What counts as a conversion
A commission is generated when:
- A visitor clicks your affiliate link
- A tracking cookie is set (valid for 30 days)
- The visitor creates a TrekMail account
- The account activates a paid subscription
The commission is created at the point of the qualifying payment, not at signup. A visitor who creates a free account does not generate a commission unless and until they upgrade to a paid plan within the attribution window.
Conversion events
There are three tracked events in the attribution chain:
| Event | What it means |
|---|---|
| Click | A visitor clicked your affiliate link |
| Signup | The visitor registered a TrekMail account |
| Paid conversion | The signed-up account activated a paid plan |
All three appear separately in your Analytics tab. The gap between signups and paid conversions represents users who registered but are on the free plan or trial.

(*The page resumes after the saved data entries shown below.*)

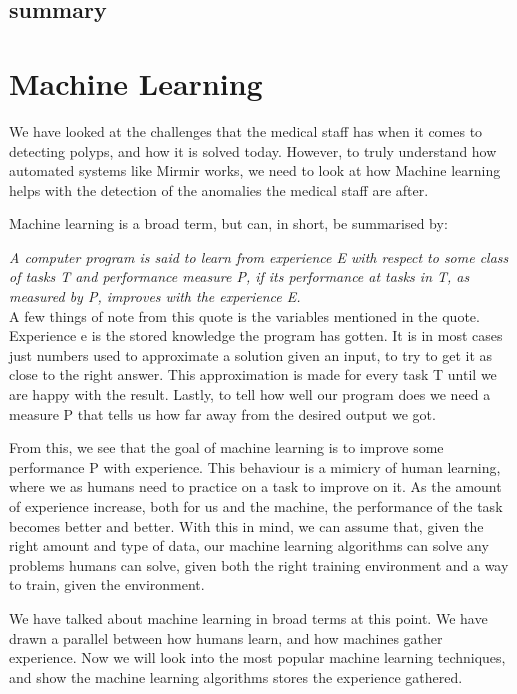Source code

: \subsection{summary}
    

\section{Machine Learning}
We have looked at the challenges that the medical staff has when it comes to detecting polyps, and how it is solved today.
However, to truly understand how automated systems like Mirmir works, we need to look at how Machine learning helps with the detection of the anomalies the medical staff are after.  

Machine learning is a broad term, but can, in short, be summarised by:\\
\vspace{10px}

\textit{ A computer program is said to learn from experience E with respect to some class of tasks T and performance measure P, if its performance at tasks in T, as measured by P, improves with the experience E. } \cite{MitchellTomM1997Ml}\\

\vspace{10px}
A few things of note from this quote is the variables mentioned in the quote. Experience e is the stored knowledge the program has gotten. It is in most cases just numbers used to approximate a solution given an input, to try to get it as close to the right answer. This approximation is made for every task T until we are happy with the result.
Lastly, to tell how well our program does we need a measure P that tells us how far away from the desired output we got.
   
From this, we see that the goal of machine learning is to improve some performance P with experience. This behaviour is a mimicry of human learning, where we as humans need to practice on a task to improve on it.
As the amount of experience increase, both for us and the machine, the performance of the task becomes better and better. With this in mind, we can assume that, given the right amount and type of data, our machine learning algorithms can solve any problems humans can solve, given both the right training environment and a way to train, given the environment.

We have talked about machine learning in broad terms at this point. We have drawn a parallel between how humans learn, and how machines gather experience.  Now we will look into the most popular machine learning techniques, and show the machine learning algorithms stores the experience gathered.
 
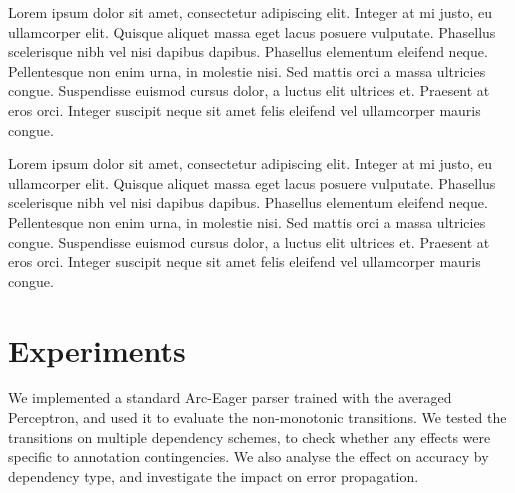 \documentclass[11pt,letterpaper]{article}
\begin{document}
Lorem ipsum dolor sit amet, consectetur adipiscing elit. Integer at mi justo, eu ullamcorper elit. Quisque aliquet massa eget lacus posuere vulputate. Phasellus scelerisque nibh vel nisi dapibus dapibus. Phasellus elementum eleifend neque. Pellentesque non enim urna, in molestie nisi. Sed mattis orci a massa ultricies congue. Suspendisse euismod cursus dolor, a luctus elit ultrices et. Praesent at eros orci. Integer suscipit neque sit amet felis eleifend vel ullamcorper mauris congue.

Lorem ipsum dolor sit amet, consectetur adipiscing elit. Integer at mi justo, eu ullamcorper elit. Quisque aliquet massa eget lacus posuere vulputate. Phasellus scelerisque nibh vel nisi dapibus dapibus. Phasellus elementum eleifend neque. Pellentesque non enim urna, in molestie nisi. Sed mattis orci a massa ultricies congue. Suspendisse euismod cursus dolor, a luctus elit ultrices et. Praesent at eros orci. Integer suscipit neque sit amet felis eleifend vel ullamcorper mauris congue.
\section{Experiments}

We implemented a standard Arc-Eager parser trained with the averaged Perceptron,
and used it to evaluate the non-monotonic transitions. We tested the transitions on
multiple dependency schemes, to check whether any effects were specific to annotation
contingencies. We also analyse the effect on accuracy by dependency type, and
investigate the impact on error propagation.
\end{document}
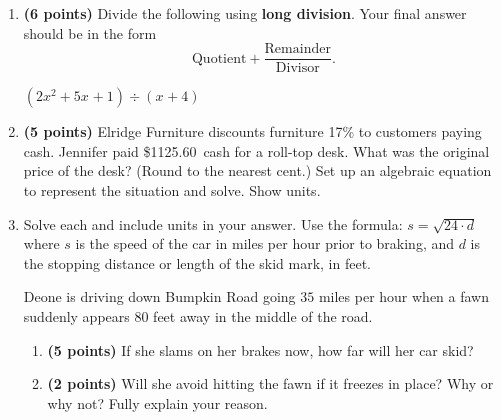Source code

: \documentclass[12pt]{amsart}
\begin{document}
\begin{enumerate}
  
\vfill \vfill \vfill
\def \a{4}\def \b{2}\def \c{-3}\def \r{13}\def \monicpol{x^{}+4}\def \longnbad{2x^{2}+5x^{}+1}\def \anspol{2x^{}-3}
\item {\bf (6 points)} 
 Divide the following using {\bf long division}. Your final answer should be in the form $$ \text{Quotient} + \dfrac{\text{Remainder}}{\text{Divisor}}.$$

\vspace{3mm}

$(\longnbad) \div (\monicpol)$

\vfill  \vfill \vfill
\newpage\def \discount{17}\def \paid{1125.60}\def \rainy{9.70}\def \orcost{1356.14}\def \purcost{962.05}\def \orrainy{11.69}
\item {\bf (5 points)} 
 Elridge Furniture discounts furniture \discount\% to customers paying cash. Jennifer paid \$\paid\ cash for a roll-top desk. What was the original price of the desk? (Round to the nearest cent.) Set up an algebraic equation to represent the situation and solve. Show units.

\vfill 
\def \insvar{24}\def \d{80}\def \zerospeed{43.82}\def \slimit{35}\def \s{51}\def \skidd{108.375}\def \safed{51.042}\def \rsafed{51}

 
\item Solve each and include units in your answer. Use the formula: $s = \sqrt{\insvar \cdot d}$ where $s$ is the speed of the car in miles per hour prior to braking, and $d$ is the stopping distance or length of the skid mark, in feet. 

\vspace{3mm}

Deone is driving down Bumpkin Road going $\slimit$ miles per hour when a fawn suddenly appears $\d$ feet away in the middle of the road. \begin{enumerate}
\item {\bf (5 points)} If she slams on her brakes now, how far will her car skid? \vspace{4cm}
\item {\bf (2 points)} Will she avoid hitting the fawn if it freezes in place? Why or why not? Fully explain your reason. \vspace{3cm}
\end{enumerate}



\end{enumerate}
\end{document}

Why a click might not generate a commission
Several situations can prevent a click from resulting in a credited commission:
- Cookie blocked or cleared: Some browsers, browser extensions, or privacy settings block or immediately delete third-party tracking cookies. Visitors who browse with strict privacy settings may not be attributed even if they click your link and convert.
- Link modified: If your affiliate link is stripped of its referral parameters (for example, by a link shortener that drops query strings), no cookie is set.
- Attribution window expired: The visitor clicked your link but only converted more than 30 days later.
- Another affiliate's link clicked last: The visitor clicked a different affiliate's link after clicking yours, and that link is credited instead.
- Self-referral detected: Self-referrals are not eligible for commission. See Affiliate Program Rules.
Tips for maximising attribution
- Share links directly, not through shorteners that strip query parameters.
- Create content that drives immediate action — the longer the delay between a click and a signup decision, the more likely the cookie expires or gets overwritten.
- Target audiences who are ready to evaluate — migration guides, alternative comparisons, and pricing-focused content attract visitors closer to a purchase decision than purely educational content.